**** DATASET ENTRIES ****

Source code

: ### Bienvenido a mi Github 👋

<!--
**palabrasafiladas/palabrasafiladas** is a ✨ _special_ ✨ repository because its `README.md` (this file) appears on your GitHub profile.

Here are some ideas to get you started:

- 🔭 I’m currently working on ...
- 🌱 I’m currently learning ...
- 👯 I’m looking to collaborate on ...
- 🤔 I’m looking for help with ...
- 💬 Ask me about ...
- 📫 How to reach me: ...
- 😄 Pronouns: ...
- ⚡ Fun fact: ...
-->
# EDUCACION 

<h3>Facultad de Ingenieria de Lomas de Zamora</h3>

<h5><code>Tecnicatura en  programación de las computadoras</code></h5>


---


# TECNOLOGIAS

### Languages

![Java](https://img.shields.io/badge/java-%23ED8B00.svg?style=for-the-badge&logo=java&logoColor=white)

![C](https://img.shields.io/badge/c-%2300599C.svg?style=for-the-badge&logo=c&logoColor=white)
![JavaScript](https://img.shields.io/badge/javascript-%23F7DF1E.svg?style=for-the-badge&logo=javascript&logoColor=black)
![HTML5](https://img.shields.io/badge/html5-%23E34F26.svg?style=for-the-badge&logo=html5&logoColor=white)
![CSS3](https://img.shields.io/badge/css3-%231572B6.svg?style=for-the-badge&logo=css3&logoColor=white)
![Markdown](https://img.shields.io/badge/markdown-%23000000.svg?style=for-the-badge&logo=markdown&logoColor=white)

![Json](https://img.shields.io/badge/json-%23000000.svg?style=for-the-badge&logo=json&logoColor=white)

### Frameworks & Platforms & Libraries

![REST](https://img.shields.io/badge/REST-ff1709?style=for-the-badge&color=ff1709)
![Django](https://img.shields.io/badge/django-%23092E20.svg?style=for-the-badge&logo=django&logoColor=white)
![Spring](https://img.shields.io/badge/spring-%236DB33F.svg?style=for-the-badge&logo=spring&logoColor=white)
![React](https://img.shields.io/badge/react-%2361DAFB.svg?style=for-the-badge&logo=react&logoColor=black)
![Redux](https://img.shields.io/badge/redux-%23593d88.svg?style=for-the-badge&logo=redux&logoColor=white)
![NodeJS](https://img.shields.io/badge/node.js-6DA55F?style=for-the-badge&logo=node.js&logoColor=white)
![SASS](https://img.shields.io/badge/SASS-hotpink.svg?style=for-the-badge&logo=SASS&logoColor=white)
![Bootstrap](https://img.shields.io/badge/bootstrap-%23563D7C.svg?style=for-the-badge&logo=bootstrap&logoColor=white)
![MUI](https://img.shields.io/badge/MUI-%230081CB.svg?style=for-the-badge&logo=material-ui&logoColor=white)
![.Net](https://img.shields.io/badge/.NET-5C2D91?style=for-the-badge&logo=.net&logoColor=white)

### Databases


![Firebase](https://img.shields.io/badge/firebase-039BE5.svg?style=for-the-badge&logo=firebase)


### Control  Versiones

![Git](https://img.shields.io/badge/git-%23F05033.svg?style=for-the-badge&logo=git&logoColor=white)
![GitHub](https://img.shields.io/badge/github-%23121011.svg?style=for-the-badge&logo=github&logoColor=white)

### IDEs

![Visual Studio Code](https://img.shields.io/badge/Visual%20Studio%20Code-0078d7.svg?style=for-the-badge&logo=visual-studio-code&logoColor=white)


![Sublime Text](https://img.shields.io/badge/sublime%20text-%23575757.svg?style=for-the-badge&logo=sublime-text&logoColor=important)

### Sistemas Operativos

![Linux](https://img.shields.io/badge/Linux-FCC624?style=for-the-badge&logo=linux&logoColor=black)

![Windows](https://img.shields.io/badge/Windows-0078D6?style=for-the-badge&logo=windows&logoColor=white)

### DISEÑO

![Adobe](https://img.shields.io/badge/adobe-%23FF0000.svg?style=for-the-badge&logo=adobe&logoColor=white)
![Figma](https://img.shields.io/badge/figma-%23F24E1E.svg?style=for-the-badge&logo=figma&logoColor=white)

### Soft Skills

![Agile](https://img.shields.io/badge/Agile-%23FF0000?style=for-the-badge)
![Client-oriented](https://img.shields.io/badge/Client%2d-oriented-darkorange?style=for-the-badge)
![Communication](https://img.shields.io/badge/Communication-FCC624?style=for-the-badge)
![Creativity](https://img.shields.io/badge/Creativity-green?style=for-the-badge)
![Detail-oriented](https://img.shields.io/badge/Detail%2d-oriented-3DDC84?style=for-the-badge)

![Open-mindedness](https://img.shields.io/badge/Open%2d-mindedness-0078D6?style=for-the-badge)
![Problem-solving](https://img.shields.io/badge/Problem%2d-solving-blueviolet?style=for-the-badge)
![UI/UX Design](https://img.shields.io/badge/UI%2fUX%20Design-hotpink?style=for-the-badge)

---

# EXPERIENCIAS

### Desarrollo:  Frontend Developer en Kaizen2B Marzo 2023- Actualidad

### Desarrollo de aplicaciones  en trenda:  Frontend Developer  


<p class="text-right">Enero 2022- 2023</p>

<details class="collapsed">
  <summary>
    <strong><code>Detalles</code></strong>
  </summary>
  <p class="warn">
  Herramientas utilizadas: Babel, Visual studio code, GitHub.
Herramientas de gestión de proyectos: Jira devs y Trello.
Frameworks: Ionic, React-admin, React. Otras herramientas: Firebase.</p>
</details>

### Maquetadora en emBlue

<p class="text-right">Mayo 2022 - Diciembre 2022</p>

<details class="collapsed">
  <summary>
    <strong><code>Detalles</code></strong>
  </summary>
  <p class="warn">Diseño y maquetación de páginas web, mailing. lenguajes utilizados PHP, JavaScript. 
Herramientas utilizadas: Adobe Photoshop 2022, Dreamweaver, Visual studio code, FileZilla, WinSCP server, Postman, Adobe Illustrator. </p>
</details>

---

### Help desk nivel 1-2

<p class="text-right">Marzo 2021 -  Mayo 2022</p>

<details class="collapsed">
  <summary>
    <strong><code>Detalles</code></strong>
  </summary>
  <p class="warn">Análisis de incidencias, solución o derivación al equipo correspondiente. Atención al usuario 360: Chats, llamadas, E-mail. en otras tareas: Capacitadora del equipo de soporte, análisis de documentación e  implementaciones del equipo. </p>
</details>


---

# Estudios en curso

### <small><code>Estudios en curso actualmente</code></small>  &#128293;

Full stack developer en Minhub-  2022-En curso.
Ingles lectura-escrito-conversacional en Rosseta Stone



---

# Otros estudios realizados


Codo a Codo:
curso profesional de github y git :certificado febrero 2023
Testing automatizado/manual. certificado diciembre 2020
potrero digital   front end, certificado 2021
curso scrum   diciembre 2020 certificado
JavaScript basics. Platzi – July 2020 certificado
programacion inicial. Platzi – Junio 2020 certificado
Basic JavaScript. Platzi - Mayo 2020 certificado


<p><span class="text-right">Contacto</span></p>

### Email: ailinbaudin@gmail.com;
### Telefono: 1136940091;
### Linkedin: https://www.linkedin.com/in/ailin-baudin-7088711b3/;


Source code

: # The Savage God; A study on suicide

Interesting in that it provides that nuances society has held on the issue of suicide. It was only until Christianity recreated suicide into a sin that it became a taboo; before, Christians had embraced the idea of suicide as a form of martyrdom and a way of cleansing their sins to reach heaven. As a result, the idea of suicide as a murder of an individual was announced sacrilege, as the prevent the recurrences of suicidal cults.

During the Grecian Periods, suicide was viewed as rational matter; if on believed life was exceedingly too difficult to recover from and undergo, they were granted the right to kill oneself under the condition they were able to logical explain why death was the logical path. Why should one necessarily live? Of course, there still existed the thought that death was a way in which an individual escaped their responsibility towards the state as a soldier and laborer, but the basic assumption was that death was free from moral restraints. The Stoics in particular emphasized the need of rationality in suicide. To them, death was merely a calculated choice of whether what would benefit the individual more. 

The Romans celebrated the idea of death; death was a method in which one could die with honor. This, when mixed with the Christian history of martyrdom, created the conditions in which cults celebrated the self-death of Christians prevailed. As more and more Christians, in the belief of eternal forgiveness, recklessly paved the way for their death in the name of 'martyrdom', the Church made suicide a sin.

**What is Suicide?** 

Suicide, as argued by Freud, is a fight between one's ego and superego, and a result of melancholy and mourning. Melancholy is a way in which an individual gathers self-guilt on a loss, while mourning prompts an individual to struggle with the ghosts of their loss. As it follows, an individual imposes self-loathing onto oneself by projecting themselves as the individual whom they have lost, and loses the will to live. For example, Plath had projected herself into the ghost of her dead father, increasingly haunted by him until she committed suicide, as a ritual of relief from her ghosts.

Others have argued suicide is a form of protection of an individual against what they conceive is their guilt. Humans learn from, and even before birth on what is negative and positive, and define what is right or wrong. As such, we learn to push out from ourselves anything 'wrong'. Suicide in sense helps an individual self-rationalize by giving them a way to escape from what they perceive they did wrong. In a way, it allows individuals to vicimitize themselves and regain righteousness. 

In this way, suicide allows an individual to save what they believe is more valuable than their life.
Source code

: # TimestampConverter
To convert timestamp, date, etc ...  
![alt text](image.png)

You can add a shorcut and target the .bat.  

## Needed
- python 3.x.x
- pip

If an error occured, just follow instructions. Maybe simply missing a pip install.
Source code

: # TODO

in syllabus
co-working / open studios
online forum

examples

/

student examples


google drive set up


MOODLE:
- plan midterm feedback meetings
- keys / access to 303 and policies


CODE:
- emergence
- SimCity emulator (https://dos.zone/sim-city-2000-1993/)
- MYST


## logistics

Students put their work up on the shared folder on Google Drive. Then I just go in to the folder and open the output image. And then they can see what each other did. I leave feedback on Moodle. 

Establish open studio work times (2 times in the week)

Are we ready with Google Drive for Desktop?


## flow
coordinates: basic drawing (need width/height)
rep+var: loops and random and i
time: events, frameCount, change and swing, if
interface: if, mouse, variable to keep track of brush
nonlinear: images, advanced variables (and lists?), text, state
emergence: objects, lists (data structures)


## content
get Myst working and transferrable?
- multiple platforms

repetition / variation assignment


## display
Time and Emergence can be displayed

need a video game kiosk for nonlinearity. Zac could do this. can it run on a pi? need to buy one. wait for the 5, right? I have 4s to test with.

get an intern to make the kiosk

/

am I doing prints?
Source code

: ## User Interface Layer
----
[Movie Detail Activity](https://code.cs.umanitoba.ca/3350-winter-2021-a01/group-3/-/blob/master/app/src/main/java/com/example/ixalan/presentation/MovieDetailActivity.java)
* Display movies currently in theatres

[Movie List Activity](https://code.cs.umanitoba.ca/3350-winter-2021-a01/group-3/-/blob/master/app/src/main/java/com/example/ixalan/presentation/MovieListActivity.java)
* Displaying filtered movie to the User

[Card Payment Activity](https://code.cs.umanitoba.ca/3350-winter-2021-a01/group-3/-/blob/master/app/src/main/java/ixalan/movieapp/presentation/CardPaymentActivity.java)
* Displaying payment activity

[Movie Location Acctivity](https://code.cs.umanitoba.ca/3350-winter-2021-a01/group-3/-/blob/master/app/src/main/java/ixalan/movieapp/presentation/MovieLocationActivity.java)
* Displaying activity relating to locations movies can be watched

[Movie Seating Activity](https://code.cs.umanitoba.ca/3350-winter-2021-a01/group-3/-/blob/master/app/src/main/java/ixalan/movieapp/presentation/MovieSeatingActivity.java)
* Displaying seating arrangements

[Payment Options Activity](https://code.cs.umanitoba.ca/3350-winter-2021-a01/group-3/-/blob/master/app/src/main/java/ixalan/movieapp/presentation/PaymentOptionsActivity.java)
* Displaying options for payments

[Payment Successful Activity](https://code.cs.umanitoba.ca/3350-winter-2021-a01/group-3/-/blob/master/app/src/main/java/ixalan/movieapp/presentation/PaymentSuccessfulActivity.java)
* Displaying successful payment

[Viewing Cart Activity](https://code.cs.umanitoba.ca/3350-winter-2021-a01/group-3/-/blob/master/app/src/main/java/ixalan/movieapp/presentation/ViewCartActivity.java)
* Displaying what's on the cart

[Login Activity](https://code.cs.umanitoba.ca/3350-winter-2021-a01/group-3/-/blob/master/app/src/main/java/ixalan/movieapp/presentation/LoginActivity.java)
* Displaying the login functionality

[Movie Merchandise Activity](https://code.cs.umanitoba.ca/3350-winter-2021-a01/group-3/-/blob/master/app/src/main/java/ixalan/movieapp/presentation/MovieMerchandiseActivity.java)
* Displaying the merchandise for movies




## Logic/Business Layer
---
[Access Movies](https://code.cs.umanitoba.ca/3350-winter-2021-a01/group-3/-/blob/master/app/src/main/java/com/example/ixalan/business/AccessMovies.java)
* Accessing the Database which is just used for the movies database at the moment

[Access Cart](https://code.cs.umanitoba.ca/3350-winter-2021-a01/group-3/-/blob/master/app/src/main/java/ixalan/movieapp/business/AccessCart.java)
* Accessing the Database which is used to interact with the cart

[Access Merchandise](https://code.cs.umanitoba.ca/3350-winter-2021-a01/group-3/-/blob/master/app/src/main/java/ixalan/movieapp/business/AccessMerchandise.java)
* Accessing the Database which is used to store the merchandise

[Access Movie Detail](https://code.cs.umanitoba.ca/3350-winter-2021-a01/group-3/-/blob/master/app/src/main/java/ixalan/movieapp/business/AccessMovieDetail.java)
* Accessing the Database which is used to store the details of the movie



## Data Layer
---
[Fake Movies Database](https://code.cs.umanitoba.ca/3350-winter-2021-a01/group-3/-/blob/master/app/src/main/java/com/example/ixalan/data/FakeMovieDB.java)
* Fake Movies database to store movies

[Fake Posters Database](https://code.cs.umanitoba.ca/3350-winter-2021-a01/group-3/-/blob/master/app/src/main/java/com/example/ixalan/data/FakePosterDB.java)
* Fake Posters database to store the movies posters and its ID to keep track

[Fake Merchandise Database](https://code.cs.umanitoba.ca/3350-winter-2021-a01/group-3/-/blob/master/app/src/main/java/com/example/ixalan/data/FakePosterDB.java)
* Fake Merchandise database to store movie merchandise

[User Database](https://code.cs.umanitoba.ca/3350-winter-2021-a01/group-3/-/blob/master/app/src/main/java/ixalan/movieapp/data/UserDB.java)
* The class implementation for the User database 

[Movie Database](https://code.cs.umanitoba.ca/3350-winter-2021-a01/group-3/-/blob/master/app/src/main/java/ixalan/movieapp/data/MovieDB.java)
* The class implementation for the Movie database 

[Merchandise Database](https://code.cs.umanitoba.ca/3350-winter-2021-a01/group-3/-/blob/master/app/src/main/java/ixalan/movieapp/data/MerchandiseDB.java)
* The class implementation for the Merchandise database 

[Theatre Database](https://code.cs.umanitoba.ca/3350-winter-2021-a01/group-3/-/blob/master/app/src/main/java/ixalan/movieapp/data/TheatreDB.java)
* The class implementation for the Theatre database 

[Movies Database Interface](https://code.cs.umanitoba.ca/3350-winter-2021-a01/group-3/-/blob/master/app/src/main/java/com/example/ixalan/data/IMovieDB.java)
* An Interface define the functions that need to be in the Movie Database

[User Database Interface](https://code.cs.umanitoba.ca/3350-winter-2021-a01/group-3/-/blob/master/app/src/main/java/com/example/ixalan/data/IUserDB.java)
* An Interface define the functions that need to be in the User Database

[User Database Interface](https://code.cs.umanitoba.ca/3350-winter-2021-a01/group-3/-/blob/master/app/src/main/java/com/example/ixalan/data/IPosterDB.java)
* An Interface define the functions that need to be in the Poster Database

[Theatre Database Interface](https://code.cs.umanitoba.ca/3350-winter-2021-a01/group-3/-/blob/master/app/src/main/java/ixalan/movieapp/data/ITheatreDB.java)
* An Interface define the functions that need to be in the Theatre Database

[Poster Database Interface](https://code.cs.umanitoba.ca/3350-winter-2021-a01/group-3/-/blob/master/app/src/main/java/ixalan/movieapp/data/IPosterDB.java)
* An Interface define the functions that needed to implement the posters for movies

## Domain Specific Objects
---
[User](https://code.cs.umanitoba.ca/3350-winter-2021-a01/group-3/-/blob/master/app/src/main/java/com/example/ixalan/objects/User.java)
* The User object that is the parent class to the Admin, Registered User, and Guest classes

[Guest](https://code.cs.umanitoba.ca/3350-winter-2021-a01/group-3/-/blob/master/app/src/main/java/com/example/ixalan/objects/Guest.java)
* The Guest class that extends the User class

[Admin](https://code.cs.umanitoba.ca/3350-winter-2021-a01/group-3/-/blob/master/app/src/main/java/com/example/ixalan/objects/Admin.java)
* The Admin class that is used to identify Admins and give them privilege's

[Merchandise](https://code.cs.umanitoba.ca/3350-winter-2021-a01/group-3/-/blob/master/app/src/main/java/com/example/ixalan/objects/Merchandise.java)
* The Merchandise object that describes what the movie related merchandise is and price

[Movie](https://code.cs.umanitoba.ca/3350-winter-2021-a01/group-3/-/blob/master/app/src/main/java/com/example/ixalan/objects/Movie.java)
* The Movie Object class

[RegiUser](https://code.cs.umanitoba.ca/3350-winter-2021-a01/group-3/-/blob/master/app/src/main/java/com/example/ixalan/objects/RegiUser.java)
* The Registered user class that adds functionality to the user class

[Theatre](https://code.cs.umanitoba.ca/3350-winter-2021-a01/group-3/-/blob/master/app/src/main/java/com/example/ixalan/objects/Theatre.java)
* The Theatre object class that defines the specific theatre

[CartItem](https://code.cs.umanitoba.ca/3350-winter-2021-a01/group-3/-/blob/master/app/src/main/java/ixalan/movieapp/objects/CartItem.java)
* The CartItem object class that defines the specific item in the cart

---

****

WHAT TO WORK ON
Provide the number of lines above that include the string "Visual", with no other words.

EXERCISE RESPONSE
3